Yeah, I said it. I made the pun (see headline above)! And I’m also saying that this live-action film is everything you would want out of a remake of “The Jungle Book.”
“The Jungle Book” stars newcomer Neel Sethi as the red diaper boy Mowgli– an orphan who is left in the jungle to get feasted upon. But then a panther (yes, an actual computerized panther, ladies and gentlemen) named Bagheera (Ben Kingsley) snatches him and teaches him to grow up like a wolf (It’ll make more sense why he’s raised among the wolves when you watch it). Then some years later, Mowgli is being preyed upon by a tiger named Shere Kahn (Idris Elba). Kahn, who is the largest villain in the jungle, wants to have a little chompy-chompy on our kid hero, so Mowgli must run away and try to get as far from the jungle as he can in order to protect his wolf-amily from being persuaded to hand Mowgli over.
There’s more to it than that. Mowgli meets different animals like Baloo (Bill Murray), a bear with a comedic and cuddly side, King Louis (Christopher Walken), a humongus organtanuan, and Kaa (Scarlett Johansson), a snake with hypnotizing problems.
But I’m just going to toss it out there and say that real or not, the cast does indeed deliver. It made me feel that the animals looked all entirely too real (which is kind of weird if you watch “The Revenant” before going into the film) with both the star-studded CGI and the impressive voice talent. And that’s pretty much all I can say really about the acting. So I might as well talk about the only thing this film has:
Positives. But I shouldn’t be that nice because, if you don’t already know, I’ve been analyzing films for a long time now.

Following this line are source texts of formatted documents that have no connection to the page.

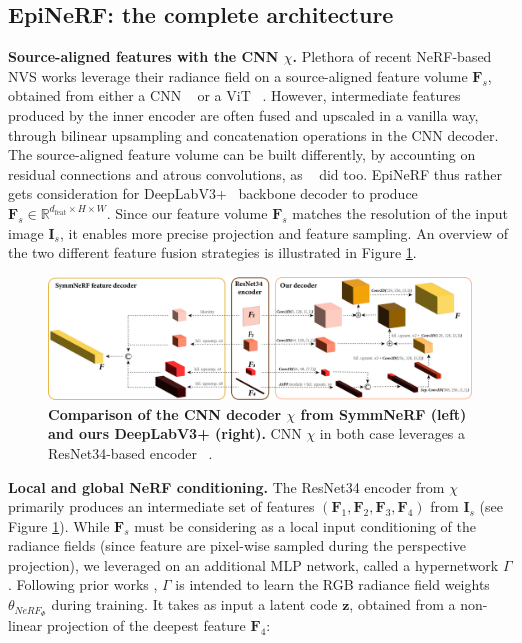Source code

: \subsection{EpiNeRF: the complete architecture}
\label{subsec:epinerf}

\noindent\textbf{Source-aligned features with the CNN $\chi$.} Plethora of recent NeRF-based NVS works leverage their radiance field on a source-aligned feature volume $\mathbf{F}_{s}$, obtained from either a CNN ~\citep{jang2021codenerf,yu2021pixelnerf,li2022symmnerf} or a ViT ~\citep{lin2023vision}. However, intermediate features produced by the inner encoder are often fused and upscaled in a vanilla way, through bilinear upsampling and concatenation operations in the CNN decoder. 
The source-aligned feature volume can be built differently, by accounting on residual connections and atrous convolutions, as ~\citep{chan2023genvs} did too. 
EpiNeRF thus rather gets consideration for DeepLabV3+~\citep{chen2018encoder} backbone decoder to produce $\textbf{F}_{s}\in \mathbb{R}^{d_{\text{feat}} \times H \times W}$. Since our feature volume $\textbf{F}_{s}$ matches the resolution of the input image $\mathbf{I}_s$, it enables more precise projection and feature sampling. An overview of the two different feature fusion strategies is illustrated in Figure \ref{fig:feature_encoder}. 

\begin{figure}[h!]
  \begin{center}
  \includegraphics[width=\linewidth]{images/epinerf/feature_fusion_encoder.png}
  \end{center}
     \caption{\textbf{Comparison of the CNN decoder $\chi$ from SymmNeRF (left) and ours DeepLabV3+ (right).} CNN $\chi$ in both case leverages a ResNet34-based encoder ~\cite{he2016deep}. }
  \label{fig:feature_encoder}
  \end{figure}


\noindent\textbf{Local and global NeRF conditioning.} The ResNet34 encoder from $\chi$ primarily produces an intermediate set of features $(\mathbf{F}_{1},\mathbf{F}_{2},\mathbf{F}_{3},\mathbf{F}_{4})$ from $\textbf{I}_{s}$ (see Figure \ref{fig:feature_encoder}). While $\mathbf{F}_{s}$ must be considering as a local input conditioning of the radiance fields (since feature are pixel-wise sampled during the perspective projection), we leveraged on an additional MLP network, called a hypernetwork $\Gamma$. Following prior works \cite{sitzmann2019scene,li2022symmnerf}, $\Gamma$ is intended to learn the RGB radiance field weights $\theta_{NeRF_{\Phi}}$ during training. It takes as input a latent code $\mathbf{z}$, obtained from a non-linear projection of the deepest feature $\mathbf{F}_{4}$:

So first off, the plot is very enticing as you witness a “man-cub” perform crazy parkour stunts around an animal-infested jungle. And in the plot (as I said before), Shere Kahn wants to throw some Salt and Pepper on top of Mowgli, resulting in one of the most confusing scenes in film history. In the scene, Kahn is rapidly moving toward Mowgli until Mowgli falls down a long trench that leads out into a muddy section of the jungle. As Kahn continues to show Mowgli a snarky attitude, a large stampede charges its way toward Mowgli inside the trench. I found it funny that it is exactly like that one scene out of “The Lion King,” and yes, it’s intense at first because there’s a bunch of animals running toward Mowgli, but it soon turns into a huge comic strip because he’s standing directly in the middle. Okay, you’re supposed to run away from the stampede, not try to run over to the side in the very tight-limited space available to you.
It worked a lot better in “Abraham Lincoln: Vampire Hunter,” but that’s because Lincoln was in a much wider area than Mowgli had in this film. And somehow, in some way:
Mowgli comes out unscathed.
I’m not going to dwell on that any longer, so why don’t I go back to those positives I mentioned, shall we?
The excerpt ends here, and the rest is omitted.